No início do movimento, Calegari conta que foi preciso superar preconceitos que existiam até mesmo entre alguns camponeses, que não concordavam com a ocupação de terras. “Até explicar que estamos fazendo ocupação para mostrar para o governo que existe terra e existe demanda”, pontua.

Na faixa, a frase: “As ocupações são ilegais, mas são justas” / Arquivo MST-PR

A primeira ocupação de que Calegari participou foi em junho de 1984, em Mangueirinha, no sudoeste do Paraná. Era um jovem de 23 anos.
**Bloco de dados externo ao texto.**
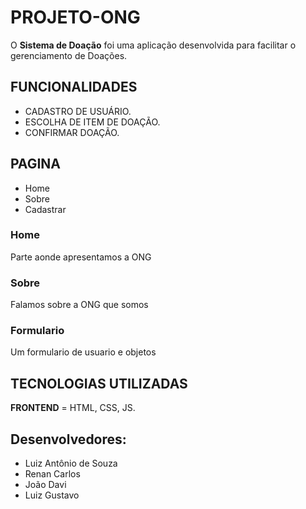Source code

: # PROJETO-ONG
O **Sistema de Doação** foi uma aplicação desenvolvida para facilitar o gerenciamento de Doações.

## FUNCIONALIDADES
- CADASTRO DE USUÁRIO.
- ESCOLHA DE ITEM DE DOAÇÃO.
- CONFIRMAR DOAÇÃO.

## PAGINA
- Home
- Sobre
- Cadastrar

### Home
Parte aonde apresentamos a ONG

### Sobre
Falamos sobre a ONG que somos

### Formulario
Um formulario de usuario e objetos

## TECNOLOGIAS UTILIZADAS
**FRONTEND** = HTML, CSS, JS.
  
## Desenvolvedores:
- Luiz Antônio de Souza
- Renan Carlos
- João Davi
- Luiz Gustavo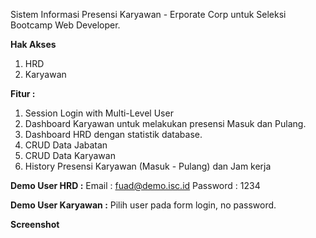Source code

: Sistem Informasi Presensi Karyawan - Erporate Corp untuk Seleksi Bootcamp Web Developer.

<b>Hak Akses</b>
1. HRD
2. Karyawan

<b>Fitur :</b>
1. Session Login with Multi-Level User
2. Dashboard Karyawan untuk melakukan presensi Masuk dan Pulang.
3. Dashboard HRD dengan statistik database.
4. CRUD Data Jabatan
5. CRUD Data Karyawan
6. History Presensi Karyawan (Masuk - Pulang) dan Jam kerja

<b>Demo User HRD :</b>
Email : fuad@demo.isc.id
Password : 1234

<b>Demo User Karyawan :</b>
Pilih user pada form login, no password.

<b>Screenshot</b>
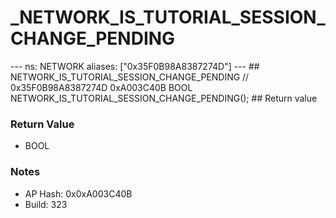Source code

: # _NETWORK_IS_TUTORIAL_SESSION_CHANGE_PENDING

--- ns: NETWORK aliases: ["0x35F0B98A8387274D"] --- ## NETWORK_IS_TUTORIAL_SESSION_CHANGE_PENDING  // 0x35F0B98A8387274D 0xA003C40B BOOL NETWORK_IS_TUTORIAL_SESSION_CHANGE_PENDING();  ## Return value

### Return Value
* BOOL

### Notes
* AP Hash: 0x0xA003C40B
* Build: 323

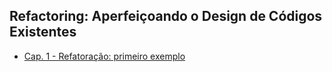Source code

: ## Refactoring: Aperfeiçoando o Design de Códigos Existentes

-  [Cap. 1 - Refatoração: primeiro exemplo](https://github.com/mgomesdev/refactoring/tree/main/__tests__/cap-1-refatoracao-primeiro-exemplo)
Desde então, passou 34 anos atuando na frente de massas do MST e viveu diversas ocupações em diferentes partes do estado. "Fizemos caminhadas, trabalho de base mostrando o que era o MST, que era uma luta por terra, alimento, comida saudável", afirma. 

Ao longo dos anos, o militante conta que viu o movimento ir se adequando às necessidades de cada época. Além dos camponeses que precisavam de terra para trabalhar e viver, houve expansão da atuação também para as cidades, com o intuito de recuperar quem havia saído do campo e queria voltar.

Daquele encontro de 1984, com cerca de 100 pessoas, o MST chega aos 40 anos com cerca de 400 mil famílias assentadas e outras 70 mil acampadas, organizado em 24 estados do Brasil. Fruto do trabalho das famílias sem terra, o movimento conta com 185 cooperativas, 1,9 mil associações e 120 agroindústrias.

Calegari lembra que, lá em 1984, tinha a esperança de que estivesse surgindo em Cascavel um movimento nacional de camponeses que iria “superar governos”, escapar das tentativas de eliminação que viriam por parte da direita e de cooptação que viriam do centro. Hoje, ele afirma que o surgimento do MST foi um ganho para o país como um todo.

“A sociedade ganhou milhares de famílias sem terra que não passam fome e estão produzindo alimentos para todos. Além da terra, tem a educação, o movimento tirou muita gente do analfabetismo”, pontua Calegari, em alusão aos mais de 100 mil adultos alfabetizados pelo MST em campanhas de Educação de Jovens e Adultos (EJA), com base no método de alfabetização cubano “Sim, eu Posso”.